The internet is somewhat obscure on this point, but my searches did come up with this gem where someone went to the trouble of requesting, under FOI laws, the annual cost of keeping it rotating (~200, if you don't want to read the full response). Furthermore, the new HQ was designed by a team at AHMM - but they're understandably preserving the iconic sign.

Short answer: "no idea, mate"

Thanks for the sleuthing Siasl! Looks like we need a few CID detectives on this to crack the mystery of whodesignedit when it comes to Scotland Yard's lovely revolving sign.

The AHMM you mentioned Siasl are the architects ALLFORD HALL MONAGHAN MORRIS (about the 3rd biggest architects firm in Britain but not as famous as Norman Foster & his mates etc) who were responsible for the new New Scotland Yard building that the Met moved in to just a couple of years ago. But I can't find out who designed the original old New Scotland Yard at Broadway, Victoria, London.
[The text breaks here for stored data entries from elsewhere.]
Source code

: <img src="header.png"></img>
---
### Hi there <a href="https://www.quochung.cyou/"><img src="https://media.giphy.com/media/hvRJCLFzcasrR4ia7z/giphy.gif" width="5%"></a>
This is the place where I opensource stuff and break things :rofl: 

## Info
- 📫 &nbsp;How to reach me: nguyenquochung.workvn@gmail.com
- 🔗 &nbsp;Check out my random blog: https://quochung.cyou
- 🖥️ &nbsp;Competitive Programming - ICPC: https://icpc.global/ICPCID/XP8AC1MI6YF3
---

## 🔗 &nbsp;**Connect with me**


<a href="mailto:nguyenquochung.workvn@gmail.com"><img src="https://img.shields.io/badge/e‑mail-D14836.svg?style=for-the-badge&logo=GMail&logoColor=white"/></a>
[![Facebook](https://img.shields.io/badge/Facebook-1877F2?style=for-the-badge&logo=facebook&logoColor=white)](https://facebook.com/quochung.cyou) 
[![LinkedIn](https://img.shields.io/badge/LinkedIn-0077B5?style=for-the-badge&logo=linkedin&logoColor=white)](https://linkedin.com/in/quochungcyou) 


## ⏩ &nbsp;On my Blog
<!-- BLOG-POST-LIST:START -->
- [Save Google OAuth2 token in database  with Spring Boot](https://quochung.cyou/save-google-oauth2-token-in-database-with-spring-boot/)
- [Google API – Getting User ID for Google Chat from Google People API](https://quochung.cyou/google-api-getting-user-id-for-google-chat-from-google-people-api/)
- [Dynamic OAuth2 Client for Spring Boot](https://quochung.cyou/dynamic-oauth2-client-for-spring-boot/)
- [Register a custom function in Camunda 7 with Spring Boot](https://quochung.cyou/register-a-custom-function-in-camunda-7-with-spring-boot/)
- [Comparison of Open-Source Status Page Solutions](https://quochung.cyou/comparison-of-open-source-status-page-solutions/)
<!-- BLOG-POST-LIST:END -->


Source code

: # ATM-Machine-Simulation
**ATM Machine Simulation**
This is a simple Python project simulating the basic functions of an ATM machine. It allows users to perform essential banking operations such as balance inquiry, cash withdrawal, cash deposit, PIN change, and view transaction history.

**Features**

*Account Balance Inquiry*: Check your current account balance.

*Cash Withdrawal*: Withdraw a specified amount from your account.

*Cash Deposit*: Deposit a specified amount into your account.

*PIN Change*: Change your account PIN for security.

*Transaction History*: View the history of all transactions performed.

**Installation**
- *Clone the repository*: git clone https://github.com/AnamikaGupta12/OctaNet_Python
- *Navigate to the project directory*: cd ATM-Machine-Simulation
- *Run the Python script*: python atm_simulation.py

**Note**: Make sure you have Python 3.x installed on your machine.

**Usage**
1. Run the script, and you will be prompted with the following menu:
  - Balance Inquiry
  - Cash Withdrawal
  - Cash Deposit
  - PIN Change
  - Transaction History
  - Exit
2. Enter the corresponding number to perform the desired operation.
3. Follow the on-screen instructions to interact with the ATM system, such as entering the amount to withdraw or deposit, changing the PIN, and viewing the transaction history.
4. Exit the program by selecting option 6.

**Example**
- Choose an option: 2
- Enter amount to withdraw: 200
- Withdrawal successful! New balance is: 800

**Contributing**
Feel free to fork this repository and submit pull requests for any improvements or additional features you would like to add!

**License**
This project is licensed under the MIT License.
I'd presume the architects who designed the  old New Scotland Yard slab on Broadway in the late 60s also designed the revolving sign - and it does (to me at least) look like a typical architect's set-square-and-rulers kind of design job.

Of course, rather than design it themselves, the original architects might have called in a freelance artist to do the sign - but then I'd have expected it to be more free-form and arty and less sharply triangular than the revolving sign.

So maybe it was designed in-house by some un-sung and forever anonymous lowly office junior - or maybe the original big bosses of the original architects were pretty dab hands with a pencil and sketched it out themselves? Who knows?

That's my theory anyway. So far.

Of course, if any IA-ers have a Sherlock Homes moment and can come up with a better theory, I'd be very chuffed to hear it.
« Last Edit: 12 September, 2017, 01:30:39 PM by P-Kasso2 »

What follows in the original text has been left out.